The Prime Minister cited the Cabinet Manual yesterday to justify his decision not to reveal why he lost confidence in former minister Richard Worth.
The Cabinet Manual states the Prime Minister is not legally required to give grounds for dismissing a minister.
But he is also not legally required to follow the Cabinet Manual either.
It is a guideline only or, as the preface to the manual says, it "is not set in stone".
Mr Key believes that any accountability issue is about Dr Worth and that because he has resigned from public office, accountability issues are not valid.
In doing so, Mr Key ignores the accountability issues around his own statements as Prime Minister.
Under the adage that the definition of news is something someone doesn't want you to know, there were tones of an outcry in the questions sprayed at Mr Key in his post-Cabinet press conference yesterday.

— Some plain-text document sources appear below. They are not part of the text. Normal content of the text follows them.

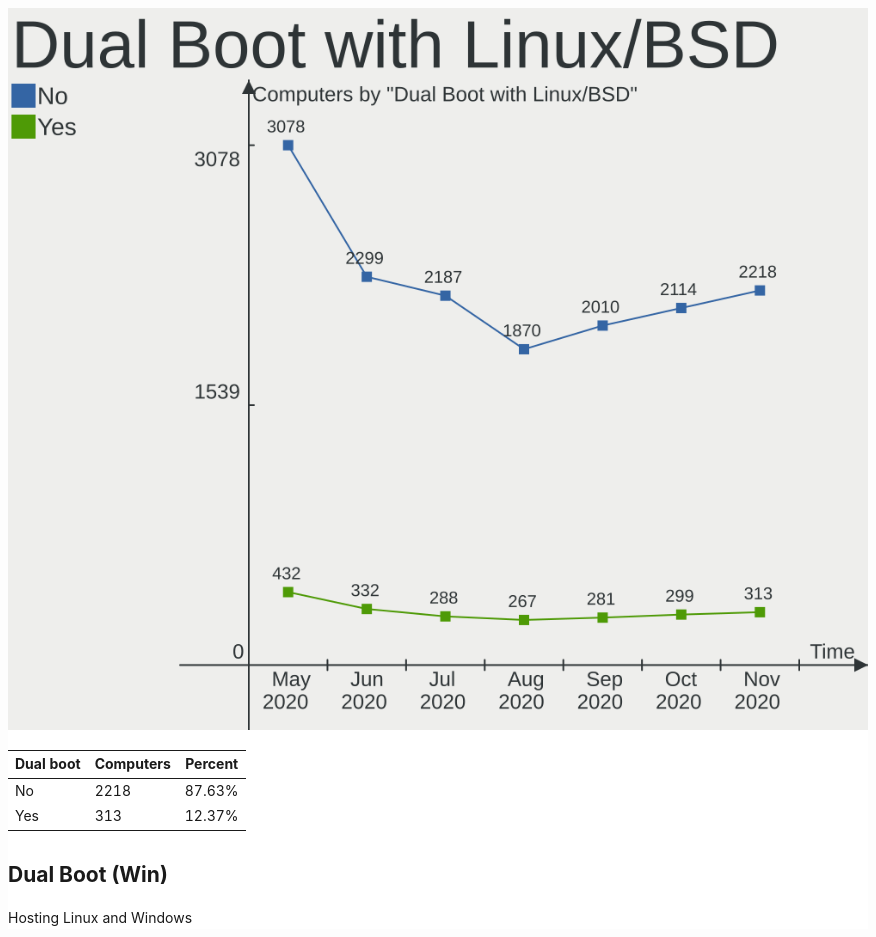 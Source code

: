 ![Dual Boot with Linux/BSD](./images/line_chart/os_dual_boot.svg)

| Dual boot | Computers | Percent |
|-----------|-----------|---------|
| No        | 2218      | 87.63%  |
| Yes       | 313       | 12.37%  |

Dual Boot (Win)
---------------

Hosting Linux and Windows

Mr Key is clearly hoping that it is only nosy journalists who want to know what lay behind his request for the minister's resignation. He figures that the public find the Richard Worth saga distasteful and time-wasting. He is asking for the public to trust his private judgment - and trusting that the public won't ask too much.
His reluctance to give details of why he lost confidence were - and still are - valid in terms of not wanting to influence the outcomes of the police inquiry.
But the Prime Minister has now made it clear he does not ever plan to - and there is no modern precedent for that.
Mr Key has said many times that losing confidence in a minister is not a legal test.
He is right, but that is why he should not rely on rules in the Cabinet Manual to justify his silence about the reality of having lost confidence.